Homework can be a chore for any child, but there could just be one way to entice kids to do their daily homework: technology! As noted in the Bangkok Post, data analytics, artificial intelligence, and machine learning technology are enriching the learning environment for children in Thailand, with new education community, eLernity Thailand recently being launched by NetDragon Thailand.
Children born in this generation are undoubtedly more tech savvy than ever, with one study by the International Communication Association showing that 40% of parents actually hone their tech skills (computer, Internet, and social working skills) through their kids! Technology is definitely not just for entertainment or connecting with friends, though. It has totally changed the way children learn and work, providing more practical, hands-on, collaborative experiences than their parents were able to enjoy.
Homework with an Outcome
Kids as young as five are already completing homework tasks on Scratch, which enables them to program code for games and grow in confidence both technologically and artistically. Modern assignments are no longer about simply reading and writing. Children across the globe have access to everything from language sites to math games apps and sites, interactive education sites, and quizzes.
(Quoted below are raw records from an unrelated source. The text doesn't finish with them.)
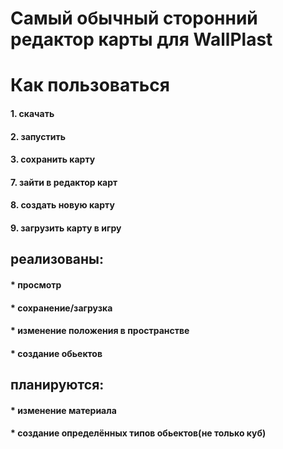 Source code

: <h1>Самый обычный сторонний редактор карты для WallPlast</h1>

<h1>Как пользоваться</h1>

<h4>1. скачать</h4>
<h4>2. запустить</h4>
<h4>3. сохранить карту</h4>
<h4>7. зайти в редактор карт</h4>
<h4>8. создать новую карту</h4>
<h4>9. загрузить карту в игру</h4>

<h2>реализованы:</h2>
<h4>* просмотр</h4>
<h4>* сохранение/загрузка</h4>
<h4>* изменение положения в пространстве</h4>
<h4>* создание обьектов</h4>
<h2>планируются:</h2>
<h4>* изменение материала</h4>
<h4>* создание определённых типов обьектов(не только куб)</h4>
The key is for kids to take control over their learning, see the outcome of their effort, and understand (in a very real way) why core skills are vital in everyday life.
Shared Workspaces and Documents
Shared workspaces like Slack are ideal for older children wishing to interact with other students and/or teachers about a specific project or assignment. Slack enables administrators to create groups and send messages. Google Docs is another excellent tool for students working on a shared essay. Users can sign in, modify a document, and leave revision notes, regardless of whether they are working on a laptop or a tablet (and even a smartphone!). They can also forget about ever having to lose their work if their computer should crash, since all documents are safe in the cloud.
(Almost) Real-Life Experience
If in the past, learning about an inhospitable area like the Arctic, or about a beautiful yet endangered part of the world like the Amazons, was a matter of reading a book and gazing at beautiful yet lifeless imagery. Today, thanks to ubiquitous connectivity and streaming, students can follow expeditions to these areas live, observe the movements and habits of even the most exotic animals, and even talk and debate with their favorite scientists via live talk on Facebook and other channels. The more immersive experience is, the more impactful.
Virtual Reality in the Learning Sphere
Virtual reality has made big leaps and bounds in terms of creating a new language for experiential learning. Headsets such as Oculus Rift are already being used by students to visit virtual worlds, engaging with new environments, and viewing the interaction of human beings with the rest of the world. Imagine the impact of this type of learning on environmental and sustainability topics. Kids can really see the effect that pollution and plastics, for instance, are having on the marine environment, hopefully becoming inspired enough to help form part of the solution.
Virtual reality, live streaming, and coding apps are just a few technologies that are whizzing kids into deeper learning at a younger age than ever. Far from being mere distractions, these technologies allow children to better understand and react to the world around them. They also enable kids to gain a deeper insight into specific realms of study, helping them define and pursue what truly interests them.